§ **ENTRIES SUPPLIED**

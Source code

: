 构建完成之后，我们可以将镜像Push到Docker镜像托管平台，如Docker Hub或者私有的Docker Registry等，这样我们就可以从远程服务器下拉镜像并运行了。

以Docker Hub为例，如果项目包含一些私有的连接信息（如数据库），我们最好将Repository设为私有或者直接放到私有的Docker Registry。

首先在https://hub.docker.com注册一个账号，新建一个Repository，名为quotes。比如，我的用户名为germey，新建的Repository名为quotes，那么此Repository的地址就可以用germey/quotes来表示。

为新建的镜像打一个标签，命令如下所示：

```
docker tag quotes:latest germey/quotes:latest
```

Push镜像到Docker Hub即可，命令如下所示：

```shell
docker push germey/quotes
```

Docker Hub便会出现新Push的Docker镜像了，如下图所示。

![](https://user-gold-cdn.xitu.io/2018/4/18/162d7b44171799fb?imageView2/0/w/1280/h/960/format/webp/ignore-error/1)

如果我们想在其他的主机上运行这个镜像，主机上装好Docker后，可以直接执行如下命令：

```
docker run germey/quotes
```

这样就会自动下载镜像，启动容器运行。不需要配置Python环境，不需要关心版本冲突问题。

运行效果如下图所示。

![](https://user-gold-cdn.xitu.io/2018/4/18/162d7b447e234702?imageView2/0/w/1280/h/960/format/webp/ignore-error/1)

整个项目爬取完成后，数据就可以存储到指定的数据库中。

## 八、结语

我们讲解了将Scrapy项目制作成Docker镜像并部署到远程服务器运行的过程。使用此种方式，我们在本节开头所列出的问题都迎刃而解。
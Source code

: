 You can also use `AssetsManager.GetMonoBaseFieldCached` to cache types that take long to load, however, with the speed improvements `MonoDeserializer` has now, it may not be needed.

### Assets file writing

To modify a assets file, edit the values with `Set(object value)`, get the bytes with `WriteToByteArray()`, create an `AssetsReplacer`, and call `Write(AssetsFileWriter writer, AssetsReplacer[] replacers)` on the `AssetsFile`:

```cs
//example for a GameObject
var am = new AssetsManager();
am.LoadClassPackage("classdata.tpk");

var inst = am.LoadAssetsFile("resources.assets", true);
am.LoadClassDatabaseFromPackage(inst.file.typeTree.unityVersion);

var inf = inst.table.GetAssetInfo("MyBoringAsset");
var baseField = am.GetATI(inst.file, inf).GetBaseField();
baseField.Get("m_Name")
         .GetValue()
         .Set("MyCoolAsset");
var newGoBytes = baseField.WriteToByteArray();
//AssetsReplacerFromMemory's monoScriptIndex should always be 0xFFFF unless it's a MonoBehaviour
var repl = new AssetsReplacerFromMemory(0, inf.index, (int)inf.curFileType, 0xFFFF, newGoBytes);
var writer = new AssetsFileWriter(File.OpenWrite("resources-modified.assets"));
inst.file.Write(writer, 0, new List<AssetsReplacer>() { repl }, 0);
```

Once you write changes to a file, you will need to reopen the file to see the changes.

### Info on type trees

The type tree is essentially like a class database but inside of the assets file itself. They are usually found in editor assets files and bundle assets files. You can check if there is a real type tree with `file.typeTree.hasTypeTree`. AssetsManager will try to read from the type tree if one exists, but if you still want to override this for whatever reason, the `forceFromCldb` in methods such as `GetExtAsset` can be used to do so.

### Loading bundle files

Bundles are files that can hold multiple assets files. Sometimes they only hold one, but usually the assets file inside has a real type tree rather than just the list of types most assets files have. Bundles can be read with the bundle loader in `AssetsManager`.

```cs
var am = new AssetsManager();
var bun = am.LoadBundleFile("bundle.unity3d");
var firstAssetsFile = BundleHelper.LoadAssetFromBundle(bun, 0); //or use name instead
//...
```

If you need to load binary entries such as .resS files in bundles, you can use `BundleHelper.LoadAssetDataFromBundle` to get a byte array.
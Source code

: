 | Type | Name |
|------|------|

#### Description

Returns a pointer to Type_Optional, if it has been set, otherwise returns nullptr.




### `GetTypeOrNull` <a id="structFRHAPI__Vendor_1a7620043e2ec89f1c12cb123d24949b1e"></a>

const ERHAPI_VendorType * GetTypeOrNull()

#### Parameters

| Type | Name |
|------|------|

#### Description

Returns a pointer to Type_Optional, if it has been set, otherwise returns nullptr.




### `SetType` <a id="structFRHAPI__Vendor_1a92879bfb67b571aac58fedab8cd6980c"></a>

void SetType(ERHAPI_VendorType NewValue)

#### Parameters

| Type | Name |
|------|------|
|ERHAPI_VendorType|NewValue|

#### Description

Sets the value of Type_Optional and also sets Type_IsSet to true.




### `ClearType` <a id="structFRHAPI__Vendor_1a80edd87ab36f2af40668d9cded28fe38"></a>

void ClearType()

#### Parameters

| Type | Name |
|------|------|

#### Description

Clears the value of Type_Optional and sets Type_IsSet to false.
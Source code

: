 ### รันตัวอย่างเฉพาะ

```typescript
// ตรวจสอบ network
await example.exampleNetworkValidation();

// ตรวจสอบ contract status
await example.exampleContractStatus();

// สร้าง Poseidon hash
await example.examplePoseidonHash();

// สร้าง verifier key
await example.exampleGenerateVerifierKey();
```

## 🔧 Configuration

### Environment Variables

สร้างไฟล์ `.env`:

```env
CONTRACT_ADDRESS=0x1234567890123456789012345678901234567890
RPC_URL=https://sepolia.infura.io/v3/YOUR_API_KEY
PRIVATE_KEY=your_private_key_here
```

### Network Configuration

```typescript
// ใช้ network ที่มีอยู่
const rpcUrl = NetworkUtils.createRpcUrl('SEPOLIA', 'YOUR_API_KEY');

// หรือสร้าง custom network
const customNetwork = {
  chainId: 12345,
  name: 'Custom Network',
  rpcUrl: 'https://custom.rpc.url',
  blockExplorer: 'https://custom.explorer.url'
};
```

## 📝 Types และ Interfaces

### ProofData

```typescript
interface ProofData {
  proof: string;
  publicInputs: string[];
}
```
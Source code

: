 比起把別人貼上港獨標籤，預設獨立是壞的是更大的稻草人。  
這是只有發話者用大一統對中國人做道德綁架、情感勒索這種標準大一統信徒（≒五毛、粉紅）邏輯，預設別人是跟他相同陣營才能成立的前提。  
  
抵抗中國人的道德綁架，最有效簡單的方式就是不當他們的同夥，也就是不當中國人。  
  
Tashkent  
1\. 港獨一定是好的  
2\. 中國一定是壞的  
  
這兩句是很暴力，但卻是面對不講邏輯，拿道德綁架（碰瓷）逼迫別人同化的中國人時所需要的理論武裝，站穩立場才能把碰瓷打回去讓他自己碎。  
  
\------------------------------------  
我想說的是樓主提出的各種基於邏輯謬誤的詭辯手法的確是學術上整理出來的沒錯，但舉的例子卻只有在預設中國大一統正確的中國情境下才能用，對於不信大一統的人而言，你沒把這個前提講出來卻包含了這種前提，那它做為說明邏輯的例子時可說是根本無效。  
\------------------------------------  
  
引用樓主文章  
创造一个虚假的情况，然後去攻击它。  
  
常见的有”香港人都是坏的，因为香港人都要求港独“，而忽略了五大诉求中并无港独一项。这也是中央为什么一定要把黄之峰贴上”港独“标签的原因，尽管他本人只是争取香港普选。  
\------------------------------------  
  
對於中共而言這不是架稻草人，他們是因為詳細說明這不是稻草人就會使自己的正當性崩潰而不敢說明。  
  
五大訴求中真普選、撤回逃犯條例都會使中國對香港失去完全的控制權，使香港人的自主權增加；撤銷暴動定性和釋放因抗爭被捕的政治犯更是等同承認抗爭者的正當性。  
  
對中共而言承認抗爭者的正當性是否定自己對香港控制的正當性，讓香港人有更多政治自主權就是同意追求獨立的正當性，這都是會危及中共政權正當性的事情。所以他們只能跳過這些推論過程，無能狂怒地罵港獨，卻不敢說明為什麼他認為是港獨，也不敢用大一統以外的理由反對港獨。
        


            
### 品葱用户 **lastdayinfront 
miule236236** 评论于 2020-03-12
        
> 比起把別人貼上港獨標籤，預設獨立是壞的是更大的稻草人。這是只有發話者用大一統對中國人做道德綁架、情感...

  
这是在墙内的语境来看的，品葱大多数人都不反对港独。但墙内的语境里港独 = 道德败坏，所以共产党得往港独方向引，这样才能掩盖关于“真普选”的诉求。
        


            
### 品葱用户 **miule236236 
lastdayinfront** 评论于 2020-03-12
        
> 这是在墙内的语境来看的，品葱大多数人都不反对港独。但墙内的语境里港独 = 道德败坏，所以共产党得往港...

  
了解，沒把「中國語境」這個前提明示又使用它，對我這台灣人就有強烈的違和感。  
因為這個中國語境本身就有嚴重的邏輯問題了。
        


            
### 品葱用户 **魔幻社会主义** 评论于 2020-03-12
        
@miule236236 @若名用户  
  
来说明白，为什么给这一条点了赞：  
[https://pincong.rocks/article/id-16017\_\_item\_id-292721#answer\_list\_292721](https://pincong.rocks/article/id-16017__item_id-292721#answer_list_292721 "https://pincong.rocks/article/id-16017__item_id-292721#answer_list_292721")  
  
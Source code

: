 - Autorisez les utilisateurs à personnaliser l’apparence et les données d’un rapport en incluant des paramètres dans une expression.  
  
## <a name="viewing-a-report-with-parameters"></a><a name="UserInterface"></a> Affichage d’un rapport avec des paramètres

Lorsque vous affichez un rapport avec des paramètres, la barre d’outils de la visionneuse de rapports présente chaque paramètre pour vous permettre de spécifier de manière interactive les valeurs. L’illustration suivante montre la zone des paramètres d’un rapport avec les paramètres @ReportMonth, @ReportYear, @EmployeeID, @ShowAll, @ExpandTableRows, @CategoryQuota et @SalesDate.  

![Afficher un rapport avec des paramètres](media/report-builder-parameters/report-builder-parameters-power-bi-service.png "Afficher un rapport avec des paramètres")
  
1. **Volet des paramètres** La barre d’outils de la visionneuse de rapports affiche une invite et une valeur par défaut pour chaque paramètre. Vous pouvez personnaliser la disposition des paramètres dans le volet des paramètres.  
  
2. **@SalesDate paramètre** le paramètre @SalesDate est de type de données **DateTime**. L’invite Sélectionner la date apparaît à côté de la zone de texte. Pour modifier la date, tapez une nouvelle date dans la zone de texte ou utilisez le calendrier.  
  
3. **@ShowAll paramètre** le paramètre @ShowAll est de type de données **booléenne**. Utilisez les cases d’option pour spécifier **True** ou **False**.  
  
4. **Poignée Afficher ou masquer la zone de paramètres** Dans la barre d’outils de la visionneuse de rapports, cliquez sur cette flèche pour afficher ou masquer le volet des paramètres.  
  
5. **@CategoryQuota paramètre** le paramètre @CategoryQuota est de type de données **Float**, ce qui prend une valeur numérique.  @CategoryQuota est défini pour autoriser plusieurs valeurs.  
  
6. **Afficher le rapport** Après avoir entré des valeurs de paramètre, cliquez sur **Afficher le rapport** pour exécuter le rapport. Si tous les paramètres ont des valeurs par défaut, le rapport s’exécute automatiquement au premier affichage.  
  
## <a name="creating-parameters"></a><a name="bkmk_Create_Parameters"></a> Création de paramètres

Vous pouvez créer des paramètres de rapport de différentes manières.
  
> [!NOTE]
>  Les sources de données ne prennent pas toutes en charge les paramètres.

§ **WORK INSTRUCTION**
Copy all lines above where "chaque" is present.

§ **EXERCISE RESULT**
Lorsque vous affichez un rapport avec des paramètres, la barre d’outils de la visionneuse de rapports présente chaque paramètre pour vous permettre de spécifier de manière interactive les valeurs. L’illustration suivante montre la zone des paramètres d’un rapport avec les paramètres @ReportMonth, @ReportYear, @EmployeeID, @ShowAll, @ExpandTableRows, @CategoryQuota et @SalesDate.  
1. **Volet des paramètres** La barre d’outils de la visionneuse de rapports affiche une invite et une valeur par défaut pour chaque paramètre. Vous pouvez personnaliser la disposition des paramètres dans le volet des paramètres.  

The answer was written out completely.